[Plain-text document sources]
────────────────

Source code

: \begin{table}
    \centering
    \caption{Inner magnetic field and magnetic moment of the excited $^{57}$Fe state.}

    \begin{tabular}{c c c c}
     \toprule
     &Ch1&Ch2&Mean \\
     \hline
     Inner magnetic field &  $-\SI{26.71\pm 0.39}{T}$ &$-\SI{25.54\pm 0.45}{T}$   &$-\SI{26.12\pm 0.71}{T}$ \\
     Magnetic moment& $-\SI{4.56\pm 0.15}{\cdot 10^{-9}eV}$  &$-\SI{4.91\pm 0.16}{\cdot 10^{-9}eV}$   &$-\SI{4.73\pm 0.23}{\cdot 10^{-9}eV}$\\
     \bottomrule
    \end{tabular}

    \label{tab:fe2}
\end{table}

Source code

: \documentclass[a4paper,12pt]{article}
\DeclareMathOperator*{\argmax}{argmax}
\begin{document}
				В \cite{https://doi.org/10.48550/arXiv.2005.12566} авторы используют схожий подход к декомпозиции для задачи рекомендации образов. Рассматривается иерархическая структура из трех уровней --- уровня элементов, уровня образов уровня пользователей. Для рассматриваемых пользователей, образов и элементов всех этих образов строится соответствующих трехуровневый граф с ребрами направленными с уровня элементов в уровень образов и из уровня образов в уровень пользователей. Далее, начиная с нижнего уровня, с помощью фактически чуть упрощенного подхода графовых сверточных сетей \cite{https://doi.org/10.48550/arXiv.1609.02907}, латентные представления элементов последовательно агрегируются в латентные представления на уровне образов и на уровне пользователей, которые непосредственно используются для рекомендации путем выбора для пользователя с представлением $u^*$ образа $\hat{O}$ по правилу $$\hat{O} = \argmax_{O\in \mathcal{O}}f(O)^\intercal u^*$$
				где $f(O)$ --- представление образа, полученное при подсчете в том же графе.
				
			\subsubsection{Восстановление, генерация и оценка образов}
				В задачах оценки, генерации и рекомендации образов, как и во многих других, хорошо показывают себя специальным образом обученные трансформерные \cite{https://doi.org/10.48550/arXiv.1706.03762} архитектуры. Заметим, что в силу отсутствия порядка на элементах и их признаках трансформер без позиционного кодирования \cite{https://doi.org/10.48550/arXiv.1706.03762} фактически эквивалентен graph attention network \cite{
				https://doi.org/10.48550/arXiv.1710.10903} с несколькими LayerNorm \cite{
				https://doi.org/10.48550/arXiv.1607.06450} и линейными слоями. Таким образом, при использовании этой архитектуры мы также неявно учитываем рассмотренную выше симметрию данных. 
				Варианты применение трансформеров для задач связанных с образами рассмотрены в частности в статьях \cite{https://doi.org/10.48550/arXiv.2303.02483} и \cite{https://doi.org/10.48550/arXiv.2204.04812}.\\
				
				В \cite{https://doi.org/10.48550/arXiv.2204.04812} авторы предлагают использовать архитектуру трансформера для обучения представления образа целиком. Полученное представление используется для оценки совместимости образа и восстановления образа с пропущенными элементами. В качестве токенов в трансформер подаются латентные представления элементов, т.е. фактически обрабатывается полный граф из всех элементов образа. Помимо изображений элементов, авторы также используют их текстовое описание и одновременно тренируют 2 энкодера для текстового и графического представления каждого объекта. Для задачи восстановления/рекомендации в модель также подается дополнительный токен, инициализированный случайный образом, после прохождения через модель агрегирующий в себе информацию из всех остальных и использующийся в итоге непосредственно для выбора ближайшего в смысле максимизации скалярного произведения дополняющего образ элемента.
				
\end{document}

────────────────

Search the data above for the string "образом". Report every line where it is found.

Solution to this task:
				В задачах оценки, генерации и рекомендации образов, как и во многих других, хорошо показывают себя специальным образом обученные трансформерные \cite{https://doi.org/10.48550/arXiv.1706.03762} архитектуры. Заметим, что в силу отсутствия порядка на элементах и их признаках трансформер без позиционного кодирования \cite{https://doi.org/10.48550/arXiv.1706.03762} фактически эквивалентен graph attention network \cite{
				https://doi.org/10.48550/arXiv.1607.06450} и линейными слоями. Таким образом, при использовании этой архитектуры мы также неявно учитываем рассмотренную выше симметрию данных. 
				В \cite{https://doi.org/10.48550/arXiv.2204.04812} авторы предлагают использовать архитектуру трансформера для обучения представления образа целиком. Полученное представление используется для оценки совместимости образа и восстановления образа с пропущенными элементами. В качестве токенов в трансформер подаются латентные представления элементов, т.е. фактически обрабатывается полный граф из всех элементов образа. Помимо изображений элементов, авторы также используют их текстовое описание и одновременно тренируют 2 энкодера для текстового и графического представления каждого объекта. Для задачи восстановления/рекомендации в модель также подается дополнительный токен, инициализированный случайный образом, после прохождения через модель агрегирующий в себе информацию из всех остальных и использующийся в итоге непосредственно для выбора ближайшего в смысле максимизации скалярного произведения дополняющего образ элемента.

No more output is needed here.